BY JAMES A. MONTGOMERY

Professor of Hebrew and Aramaic

There are three factors in a production of historical art which, if found in combination, make it of supreme interest. First, there is the worth of the field studied, if this be to any degree adequately honored by the historian. Secondly, there is the representative character of the historian, whether he be qualified to speak for his people and age. This element may indeed transcend the first in its value of reflecting the genius of the race or the spirit of the times. And thirdly, there is the personal element, in case the author is well known, and especially if he makes himself known through the course of his writing. This factor makes the history an autobiography, probably the most important kind of history. It enables us not merely to hear the story told but to know the story teller, so that knowing him we can the better criticize his art, while, what is still more impressive, the charm of a human life resuscitates the bones of a buried history.

All these factors are contained in the historical work of Flavius Josephus, even if they have not always been diagnosed. His worth as a historian has been amply studied, appreciated or depreciated. In matter of fact he is our sole continuous authority for the two most momentous centuries of Judaism. But even if his worth is discounted, he stands forth as the one orthodox Jew of the first Christian century whose life we know at length. He was a foremost actor in the stirring and tragic times which his pen describes. He had the learning and the traditions of his race and religion at his command. He is the one Jew who attempted such a monumental work as he accomplished in the field of history until we reach the nineteenth century. And he wrote it when he saw the curtain fall upon

Israel's greatest tragedy. A man in his personality, a diplomatist and soldier of distinction, a scholar and a student of Jewish learning and a dilettante of the world's literature, a representative of his people's religious genius, he was uniquely qualified to speak the mind of that people at the moment it was passing into the age when it lost its historic consciousness. Joseph the son of Matthias (his cognomen would then be Ben Mattai) was born in Jerusalem A. D. 37, the year in which Saul of Tarsus became a Christian. He was of priestly stock, of the first order, and was descended through marriage from John Hyrcanus, the great Hasmonæan king, and no little proud was he of his high lineage.
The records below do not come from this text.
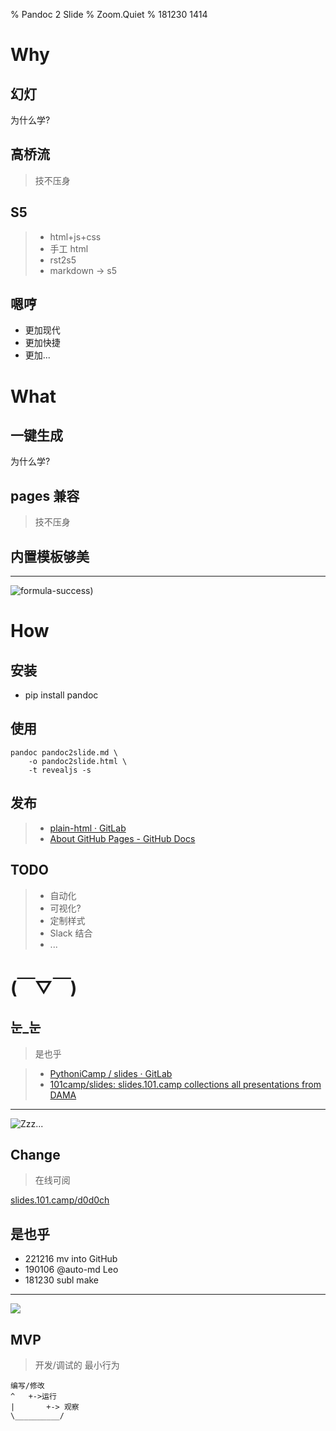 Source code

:% Pandoc 2 Slide
% Zoom.Quiet
% 181230 1414

# Why


## 幻灯
为什么学?

## 高桥流
> 技不压身

## S5

> - html+js+css
> - 手工 html
> - rst2s5
> - markdown -> s5

## 嗯哼

- 更加现代
- 更加快捷
- 更加...

# What


## 一键生成
为什么学?

## pages 兼容
> 技不压身

## 内置模板够美
------------------

![formula-success)](http://0.zoomquiet.top/ZQCollection/infograph/100126-formula-success.png)

# How


## 安装
- pip install pandoc

## 使用

    pandoc pandoc2slide.md \
        -o pandoc2slide.html \
        -t revealjs -s

## 发布
>- [plain-html · GitLab](https://gitlab.com/pages/plain-html/)
>- [About GitHub Pages - GitHub Docs](https://docs.github.com/en/pages/getting-started-with-github-pages/about-github-pages#types-of-github-pages-sites)

## TODO
> - 自动化
> - 可视化?
> - 定制样式
> - Slack 结合
> - ...

# (￣▽￣)


## 눈_눈
> 是也乎

>- [PythoniCamp / slides · GitLab](https://gitlab.com/pythonicamp/slides)
>- [101camp/slides: slides.101.camp collections all presentations from DAMA](https://github.com/101camp/slides)


------

![Zzz...](http://openmindclub.zoomquiet.top/res/KEEP/kcn_sleep.png?imageView2/2/w/510)

## Change
> 在线可阅

[slides.101.camp/d0d0ch](http://slides.101.camp/d0d0ch.html)

## 是也乎

- 221216 mv into GitHub
- 190106 @auto-md Leo
- 181230 subl make
-------

![](img/190416got-ride-dragon.jpg)

## MVP
> 开发/调试的 最小行为

    编写/修改
    ^   +->运行
    |       +-> 观察
    \__________/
He had a thorough Rabbinic learning, and boasts conceitedly how when a young man his advice on matters of the Law was sought by the doctors. Between the years of sixteen and nineteen he cultivated the delights of religious experience and tried out the different schools of his religion, the Pharisees, Sadducees and Essenes, and also spent a novitiate with an ascetic hermit. As a result of this comparative quest he became a convinced Pharisee, although his early experiences enabled him always to look with sympathy and impartiality upon the varieties of Judaism. At twenty-six he went on a semi-diplomatic voyage to Rome to obtain the release of a captive cousin priest, experiencing shipwreck on the way in the Adriatic Sea, gained the favor of the notorious Poppæa, wife of Nero, the patroness of the Jews and returned home successful. In 66 the Jewish revolt broke out, and, outraged by the indignities to which the Jews had long been subjected by profligate and inhuman governors, he appears to have thrown himself wholeheartedly into the cause. He was made the general of the Jewish forces in Galilee, and while we have only his word for it, there is no reason to doubt that he acted with both prudence and great courage. He had to contend not only with the wellnigh invincible Romans but also with the miserable factions and jealousies among his own people, and apparently acquitted himself with success. In the following year the city Jotopata, which he was defending, fell after a gruelling siege and he escaped from a suicide compact

with a few survivors hidden with him in a cave only by some astute practice on his part. He finally surrendered himself to the Romans, and was brought before Vespasian, whose favor he gained by prophesying to him his coming imperium. Upon its accomplishment two years later the new emperor gave him his liberty. In gratitude for the boon Joseph assumed the family name of the new dynasty, becoming Flavius just as Saul assumed the name of his patron Paul. He went off with Vespasian to Alexandria, but was summoned back to Palestine by the emperor's son Titus, who was proceeding to invest the city of Jerusalem. He doubtless desired to use Josephus as a diplomatic agent with the rebels, for he was fully aware of the military job before him. Josephus was present throughout at the siege, did what was in his power in counsel to the defenders to surrender, and witnessed its awful fall. Of this soulracking scene Josephus is our sole witness, for the tragedy entered into his soul, while the mute but eloquent witness to it in stone is the Arch of Titus in Rome. He then went with Titus to Rome, was assigned quarters in one of the imperial palaces by Vespasian, receiving also Roman citizenship, a pension, and estates in Palestine. Here he lived in ease and occupied with literary labors until his death, which occurred early in the second century. He was married four times and two of his wives he divorced. His life, if not a long one, was certainly full of variety and adventure.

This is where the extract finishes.